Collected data
══════════════════════════════

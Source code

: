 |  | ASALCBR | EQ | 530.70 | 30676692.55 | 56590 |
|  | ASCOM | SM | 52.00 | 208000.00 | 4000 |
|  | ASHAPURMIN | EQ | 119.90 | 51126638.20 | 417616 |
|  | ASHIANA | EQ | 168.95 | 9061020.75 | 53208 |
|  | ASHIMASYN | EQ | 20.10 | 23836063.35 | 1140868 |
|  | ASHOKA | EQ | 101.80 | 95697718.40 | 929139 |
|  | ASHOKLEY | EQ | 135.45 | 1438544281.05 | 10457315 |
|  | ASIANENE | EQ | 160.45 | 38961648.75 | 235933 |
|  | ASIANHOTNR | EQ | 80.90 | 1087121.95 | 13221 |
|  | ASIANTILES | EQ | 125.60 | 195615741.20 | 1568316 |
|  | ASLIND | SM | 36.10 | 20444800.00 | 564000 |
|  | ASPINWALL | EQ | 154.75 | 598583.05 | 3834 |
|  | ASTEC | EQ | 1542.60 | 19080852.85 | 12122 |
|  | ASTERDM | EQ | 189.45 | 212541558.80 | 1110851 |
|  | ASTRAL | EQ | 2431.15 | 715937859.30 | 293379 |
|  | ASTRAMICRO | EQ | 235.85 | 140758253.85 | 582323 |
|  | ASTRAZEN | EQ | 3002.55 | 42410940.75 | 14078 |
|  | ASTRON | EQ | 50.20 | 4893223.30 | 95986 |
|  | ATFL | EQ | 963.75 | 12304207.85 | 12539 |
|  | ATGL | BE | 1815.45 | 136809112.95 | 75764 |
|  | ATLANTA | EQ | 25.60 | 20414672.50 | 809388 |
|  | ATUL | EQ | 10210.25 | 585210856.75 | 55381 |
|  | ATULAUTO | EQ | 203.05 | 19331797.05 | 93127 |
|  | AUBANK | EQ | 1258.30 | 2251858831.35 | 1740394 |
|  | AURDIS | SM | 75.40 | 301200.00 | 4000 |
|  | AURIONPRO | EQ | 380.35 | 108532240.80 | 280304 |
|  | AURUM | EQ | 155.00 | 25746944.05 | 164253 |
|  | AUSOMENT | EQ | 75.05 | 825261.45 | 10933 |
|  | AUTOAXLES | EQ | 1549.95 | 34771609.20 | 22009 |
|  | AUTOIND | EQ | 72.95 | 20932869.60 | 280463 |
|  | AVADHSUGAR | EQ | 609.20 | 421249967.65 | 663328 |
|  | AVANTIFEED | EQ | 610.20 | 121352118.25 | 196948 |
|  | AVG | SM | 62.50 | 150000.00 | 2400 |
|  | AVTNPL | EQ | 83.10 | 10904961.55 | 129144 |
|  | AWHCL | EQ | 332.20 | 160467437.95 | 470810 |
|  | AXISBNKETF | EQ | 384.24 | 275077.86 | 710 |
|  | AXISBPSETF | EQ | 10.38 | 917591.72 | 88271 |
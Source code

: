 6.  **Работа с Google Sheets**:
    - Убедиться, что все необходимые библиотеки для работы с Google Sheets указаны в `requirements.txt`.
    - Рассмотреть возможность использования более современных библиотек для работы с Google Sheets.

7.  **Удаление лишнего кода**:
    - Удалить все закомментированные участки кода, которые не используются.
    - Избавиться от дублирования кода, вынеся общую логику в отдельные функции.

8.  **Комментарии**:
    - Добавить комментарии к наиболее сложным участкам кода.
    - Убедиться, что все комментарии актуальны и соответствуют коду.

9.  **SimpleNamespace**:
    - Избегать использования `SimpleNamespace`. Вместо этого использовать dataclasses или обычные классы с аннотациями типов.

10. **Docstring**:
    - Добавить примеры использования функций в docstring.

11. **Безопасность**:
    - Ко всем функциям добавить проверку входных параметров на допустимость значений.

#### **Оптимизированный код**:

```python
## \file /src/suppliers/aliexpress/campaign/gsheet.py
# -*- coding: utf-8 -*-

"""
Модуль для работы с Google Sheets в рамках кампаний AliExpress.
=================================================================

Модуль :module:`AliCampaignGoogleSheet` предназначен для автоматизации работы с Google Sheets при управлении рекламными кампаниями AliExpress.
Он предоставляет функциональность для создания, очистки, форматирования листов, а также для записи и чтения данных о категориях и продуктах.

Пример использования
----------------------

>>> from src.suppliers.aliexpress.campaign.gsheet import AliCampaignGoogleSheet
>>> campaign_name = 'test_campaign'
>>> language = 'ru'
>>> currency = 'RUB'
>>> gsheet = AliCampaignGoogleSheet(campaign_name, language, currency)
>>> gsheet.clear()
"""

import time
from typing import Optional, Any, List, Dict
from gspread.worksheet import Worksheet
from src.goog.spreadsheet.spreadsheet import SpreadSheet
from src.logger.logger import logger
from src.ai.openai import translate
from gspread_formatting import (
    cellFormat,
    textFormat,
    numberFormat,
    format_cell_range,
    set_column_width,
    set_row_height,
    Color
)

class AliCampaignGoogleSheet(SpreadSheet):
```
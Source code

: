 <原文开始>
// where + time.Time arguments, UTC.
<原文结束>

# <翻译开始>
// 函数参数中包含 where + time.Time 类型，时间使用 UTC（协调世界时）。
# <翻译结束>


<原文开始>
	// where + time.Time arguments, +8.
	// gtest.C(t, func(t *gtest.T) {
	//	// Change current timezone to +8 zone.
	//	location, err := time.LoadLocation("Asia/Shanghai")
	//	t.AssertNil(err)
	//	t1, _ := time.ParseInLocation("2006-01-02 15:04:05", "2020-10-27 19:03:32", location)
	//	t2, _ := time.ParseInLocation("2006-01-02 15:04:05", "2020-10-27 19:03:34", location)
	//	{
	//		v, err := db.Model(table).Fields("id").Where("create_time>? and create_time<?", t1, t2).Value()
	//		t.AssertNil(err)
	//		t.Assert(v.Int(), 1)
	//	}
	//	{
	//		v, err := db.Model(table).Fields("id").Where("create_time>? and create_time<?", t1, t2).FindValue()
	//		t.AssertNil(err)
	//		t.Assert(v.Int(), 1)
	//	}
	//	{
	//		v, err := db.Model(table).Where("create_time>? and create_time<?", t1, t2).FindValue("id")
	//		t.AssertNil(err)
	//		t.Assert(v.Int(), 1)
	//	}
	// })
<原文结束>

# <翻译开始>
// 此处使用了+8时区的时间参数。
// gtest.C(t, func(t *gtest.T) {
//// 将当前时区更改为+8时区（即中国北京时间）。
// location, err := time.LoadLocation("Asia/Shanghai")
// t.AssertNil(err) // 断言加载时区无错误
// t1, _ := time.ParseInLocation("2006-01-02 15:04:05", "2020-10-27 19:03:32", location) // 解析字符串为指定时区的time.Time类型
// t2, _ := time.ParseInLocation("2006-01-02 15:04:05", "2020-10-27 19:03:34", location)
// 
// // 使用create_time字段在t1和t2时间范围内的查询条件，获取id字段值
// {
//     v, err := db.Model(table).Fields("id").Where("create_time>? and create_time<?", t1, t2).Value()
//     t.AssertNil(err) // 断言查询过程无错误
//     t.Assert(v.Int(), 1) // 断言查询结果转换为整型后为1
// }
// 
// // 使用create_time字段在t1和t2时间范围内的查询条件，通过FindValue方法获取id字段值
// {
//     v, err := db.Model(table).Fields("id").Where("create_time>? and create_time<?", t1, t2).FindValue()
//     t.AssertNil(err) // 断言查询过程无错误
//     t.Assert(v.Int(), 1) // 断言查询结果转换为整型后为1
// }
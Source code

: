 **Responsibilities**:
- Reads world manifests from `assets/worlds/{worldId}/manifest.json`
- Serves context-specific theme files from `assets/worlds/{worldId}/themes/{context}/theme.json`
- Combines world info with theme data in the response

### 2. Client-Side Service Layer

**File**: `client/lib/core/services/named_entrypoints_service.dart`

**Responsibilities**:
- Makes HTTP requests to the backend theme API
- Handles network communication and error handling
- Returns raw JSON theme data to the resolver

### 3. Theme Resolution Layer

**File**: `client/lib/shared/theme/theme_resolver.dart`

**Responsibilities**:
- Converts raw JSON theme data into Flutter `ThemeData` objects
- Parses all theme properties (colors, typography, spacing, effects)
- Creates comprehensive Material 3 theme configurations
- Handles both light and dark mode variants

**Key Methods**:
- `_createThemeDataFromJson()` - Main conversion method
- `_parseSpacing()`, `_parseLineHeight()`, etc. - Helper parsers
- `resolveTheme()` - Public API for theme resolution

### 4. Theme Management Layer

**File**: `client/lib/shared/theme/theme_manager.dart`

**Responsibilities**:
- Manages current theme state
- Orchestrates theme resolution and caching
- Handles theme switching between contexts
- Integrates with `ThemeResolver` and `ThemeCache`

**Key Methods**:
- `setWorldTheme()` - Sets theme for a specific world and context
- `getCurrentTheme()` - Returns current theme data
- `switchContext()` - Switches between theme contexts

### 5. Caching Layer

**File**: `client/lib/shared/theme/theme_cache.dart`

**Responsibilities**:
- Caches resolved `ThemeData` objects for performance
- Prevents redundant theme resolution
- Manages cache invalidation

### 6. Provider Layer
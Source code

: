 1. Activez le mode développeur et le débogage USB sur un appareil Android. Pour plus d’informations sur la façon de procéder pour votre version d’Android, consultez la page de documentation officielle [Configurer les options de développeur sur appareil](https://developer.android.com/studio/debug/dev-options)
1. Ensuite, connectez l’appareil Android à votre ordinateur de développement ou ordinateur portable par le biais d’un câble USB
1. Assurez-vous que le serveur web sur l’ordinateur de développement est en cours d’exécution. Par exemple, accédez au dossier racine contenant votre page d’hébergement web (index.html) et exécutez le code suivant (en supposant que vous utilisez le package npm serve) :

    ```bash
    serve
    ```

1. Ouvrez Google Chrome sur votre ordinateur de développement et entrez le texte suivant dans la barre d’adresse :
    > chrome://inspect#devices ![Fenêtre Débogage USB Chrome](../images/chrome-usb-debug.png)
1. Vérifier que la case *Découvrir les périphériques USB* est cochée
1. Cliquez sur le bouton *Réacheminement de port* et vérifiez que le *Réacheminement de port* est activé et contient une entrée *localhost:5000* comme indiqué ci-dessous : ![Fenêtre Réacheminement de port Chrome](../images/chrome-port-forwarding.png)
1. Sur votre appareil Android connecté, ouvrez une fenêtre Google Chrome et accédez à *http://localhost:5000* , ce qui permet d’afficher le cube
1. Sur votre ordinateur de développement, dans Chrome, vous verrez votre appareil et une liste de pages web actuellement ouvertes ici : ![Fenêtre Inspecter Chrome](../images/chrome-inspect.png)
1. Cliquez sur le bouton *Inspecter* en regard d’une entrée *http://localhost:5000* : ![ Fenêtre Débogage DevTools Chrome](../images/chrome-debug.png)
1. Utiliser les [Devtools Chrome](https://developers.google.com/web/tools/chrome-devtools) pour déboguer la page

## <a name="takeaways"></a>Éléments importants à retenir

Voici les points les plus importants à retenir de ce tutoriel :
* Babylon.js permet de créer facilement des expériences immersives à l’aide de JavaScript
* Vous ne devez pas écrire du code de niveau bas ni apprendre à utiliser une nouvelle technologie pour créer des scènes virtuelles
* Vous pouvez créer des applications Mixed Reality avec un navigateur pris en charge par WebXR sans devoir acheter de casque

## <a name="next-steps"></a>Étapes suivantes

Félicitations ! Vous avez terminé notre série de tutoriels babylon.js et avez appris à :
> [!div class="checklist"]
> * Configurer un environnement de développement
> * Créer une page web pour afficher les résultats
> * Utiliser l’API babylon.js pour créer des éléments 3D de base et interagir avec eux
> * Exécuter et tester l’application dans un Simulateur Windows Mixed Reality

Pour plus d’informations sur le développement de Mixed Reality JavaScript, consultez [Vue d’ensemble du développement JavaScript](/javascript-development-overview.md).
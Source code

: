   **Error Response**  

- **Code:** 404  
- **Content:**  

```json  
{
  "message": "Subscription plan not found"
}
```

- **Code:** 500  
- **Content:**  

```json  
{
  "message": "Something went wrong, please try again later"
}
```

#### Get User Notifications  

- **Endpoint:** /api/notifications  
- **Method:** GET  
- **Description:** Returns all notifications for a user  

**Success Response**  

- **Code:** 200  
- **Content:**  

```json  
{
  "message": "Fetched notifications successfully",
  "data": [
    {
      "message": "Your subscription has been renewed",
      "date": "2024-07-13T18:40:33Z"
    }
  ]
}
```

══════════════════════════════

▶ **EXERCISE**
Show me all lines in the records that contain "retenir".

▶ **RESPONSE BOX**
## <a name="takeaways"></a>Éléments importants à retenir
Voici les points les plus importants à retenir de ce tutoriel :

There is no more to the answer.